Desde los calamares enormes del género Architeuthis, de más de 500 kg de peso y 18 metros de longitud, a los pulpos gigantes del Pacífico Norte (Enteroctopus dofleini) con sus casi 300 kg y 9 metros de largo, pasando por los peces sable de las profundidades (Regalecus glesne), algunos de los cuales alcanzan los 17 metros. Todavía hoy existen seres acuáticos sorprendentes, no sólo por su tamaño sino también por sus características extraordinarias.
Asimismo, la paleontología ha descubierto enormes monstruos marinos que vivieron en el pasado, antes de la extinción de los dinosaurios, que vienen a corroborar la existencia de un antiguo y exuberante ecosistema marino.
Por ejemplo, hubo reptiles acuáticos de hasta 15 toneladas de peso, como los elasmosaurios del género Aristonectes que surcaron los mares del Cretácico y cuyos fósiles se han hallado en la Antártida;[1] o el propio Elasmosaurus encontrado en estratos de Japón y en Texas, con sus 14 metros de largo y su cuello largo y flexible formado por más de 70 vértebras.
Otros reptiles marinos de aspecto monstruoso fueron los ictiosaurios como el Shonisaurus, de finales del Triásico, con aspecto general de delfín pero de 15 metros de longitud;[2] o reptiles escamosos como los Plotosaurus; ballenas enormes de 25 metros como Basilosaurus de finales del Eoceno y, en fin, peces teleósteos voraces, con aspecto general de sardina pero de hasta seis metros, como los del género Xiphactinus, que bien podrían haber pasado por auténticos monstruos de los mares.
Llamar “monstruos” no solo por su tamaño sino con ánimo peyorativo a tales especies biológicas, perfectamente adaptadas a su medio ambiente, no parece del todo justificado.
Si se las estudia bien, se descubre que cada una de sus partes sugiere estar diseñada para realizar funciones precisas y necesarias a su subsistencia.

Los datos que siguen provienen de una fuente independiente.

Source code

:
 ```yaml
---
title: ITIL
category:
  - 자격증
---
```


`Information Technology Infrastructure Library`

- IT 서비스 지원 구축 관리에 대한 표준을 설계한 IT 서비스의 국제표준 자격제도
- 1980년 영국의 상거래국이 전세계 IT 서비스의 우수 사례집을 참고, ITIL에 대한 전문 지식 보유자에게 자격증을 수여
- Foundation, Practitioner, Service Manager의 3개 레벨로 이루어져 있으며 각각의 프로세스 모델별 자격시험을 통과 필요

Hay inteligencia detrás de cualquier animal que se escudriñe y, aunque desde la perspectiva humana no podamos entender quizás su razón de ser o por qué funciona o funcionaba como lo hacía, es indudable que cada especie del planeta es portadora de una belleza especial.
Aunque también hay violencia en la naturaleza, no se puede negar que en general los animales y las plantas llenan el mundo de hermosura. Aquello que hacen o producen, se recicla continuamente y añade mayor atractivo al mundo natural.
En cambio, no siempre se puede decir lo mismo de los seres humanos. Es verdad que la humanidad ha alcanzado grandes logros, pero también ha estropeado la Tierra, extinguido especies biológicas y generado montañas de residuos o fealdad.
Por lo tanto, es lógico que algunos se pregunten acerca de quiénes son los verdaderos monstruos de este mundo.
[2] Dixon, D. et al., 1991, Enciclopedia de Dinosaurios y Animales prehistóricos, Plaza & Janes, Barcelona, p. 80.